**Prompt**
Select and copy out every line in the records containing "using".

[Collection entries]
· · ·
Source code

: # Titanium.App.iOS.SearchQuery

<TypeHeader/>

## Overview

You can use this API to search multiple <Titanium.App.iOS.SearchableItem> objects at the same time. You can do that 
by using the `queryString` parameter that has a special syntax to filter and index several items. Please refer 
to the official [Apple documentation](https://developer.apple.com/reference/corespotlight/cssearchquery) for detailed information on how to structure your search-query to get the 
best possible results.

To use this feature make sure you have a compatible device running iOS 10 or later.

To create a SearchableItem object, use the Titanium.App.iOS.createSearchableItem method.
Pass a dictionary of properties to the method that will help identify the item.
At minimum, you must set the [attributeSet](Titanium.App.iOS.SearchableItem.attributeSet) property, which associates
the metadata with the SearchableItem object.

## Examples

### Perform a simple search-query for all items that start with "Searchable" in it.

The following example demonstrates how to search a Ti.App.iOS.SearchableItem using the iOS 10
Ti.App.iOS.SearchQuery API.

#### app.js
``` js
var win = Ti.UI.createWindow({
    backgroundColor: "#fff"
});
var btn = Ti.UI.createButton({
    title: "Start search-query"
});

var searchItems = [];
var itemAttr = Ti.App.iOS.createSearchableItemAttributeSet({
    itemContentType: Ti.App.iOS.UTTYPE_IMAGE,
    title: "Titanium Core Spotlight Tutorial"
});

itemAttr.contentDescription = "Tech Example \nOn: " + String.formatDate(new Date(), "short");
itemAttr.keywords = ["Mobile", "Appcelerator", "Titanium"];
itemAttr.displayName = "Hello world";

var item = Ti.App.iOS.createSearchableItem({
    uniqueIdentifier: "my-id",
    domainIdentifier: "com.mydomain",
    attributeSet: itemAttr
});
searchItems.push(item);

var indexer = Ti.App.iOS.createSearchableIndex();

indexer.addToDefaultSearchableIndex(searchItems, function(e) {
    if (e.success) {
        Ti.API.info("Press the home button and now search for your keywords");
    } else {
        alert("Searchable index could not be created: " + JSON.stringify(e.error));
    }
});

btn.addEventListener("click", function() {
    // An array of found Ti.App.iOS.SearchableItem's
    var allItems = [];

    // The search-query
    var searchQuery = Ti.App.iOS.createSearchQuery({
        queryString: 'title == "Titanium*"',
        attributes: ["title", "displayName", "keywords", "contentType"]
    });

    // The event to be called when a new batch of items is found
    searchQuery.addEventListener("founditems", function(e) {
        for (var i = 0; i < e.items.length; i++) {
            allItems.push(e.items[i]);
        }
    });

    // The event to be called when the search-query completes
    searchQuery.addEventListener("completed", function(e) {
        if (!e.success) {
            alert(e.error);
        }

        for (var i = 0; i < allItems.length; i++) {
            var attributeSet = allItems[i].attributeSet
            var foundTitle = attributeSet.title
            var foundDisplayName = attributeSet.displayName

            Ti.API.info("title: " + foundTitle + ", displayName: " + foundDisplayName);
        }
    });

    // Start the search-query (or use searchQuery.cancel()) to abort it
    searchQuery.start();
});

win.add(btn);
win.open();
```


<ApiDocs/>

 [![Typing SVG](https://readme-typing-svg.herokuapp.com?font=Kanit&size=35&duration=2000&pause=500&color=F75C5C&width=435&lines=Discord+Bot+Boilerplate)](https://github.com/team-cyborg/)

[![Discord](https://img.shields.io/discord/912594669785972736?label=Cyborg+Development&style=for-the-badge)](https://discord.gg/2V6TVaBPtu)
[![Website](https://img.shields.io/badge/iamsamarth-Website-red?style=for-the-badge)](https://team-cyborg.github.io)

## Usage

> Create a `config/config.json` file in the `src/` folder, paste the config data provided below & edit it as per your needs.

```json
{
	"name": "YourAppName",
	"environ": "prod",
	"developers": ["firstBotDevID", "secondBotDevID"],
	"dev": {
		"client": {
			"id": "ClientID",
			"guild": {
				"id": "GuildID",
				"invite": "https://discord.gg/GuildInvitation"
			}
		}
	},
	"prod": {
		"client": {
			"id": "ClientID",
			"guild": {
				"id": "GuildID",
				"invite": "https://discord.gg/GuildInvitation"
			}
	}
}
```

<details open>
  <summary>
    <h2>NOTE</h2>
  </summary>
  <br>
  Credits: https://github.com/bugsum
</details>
· · ·
**Reply**
by using the `queryString` parameter that has a special syntax to filter and index several items. Please refer 
The following example demonstrates how to search a Ti.App.iOS.SearchableItem using the iOS 10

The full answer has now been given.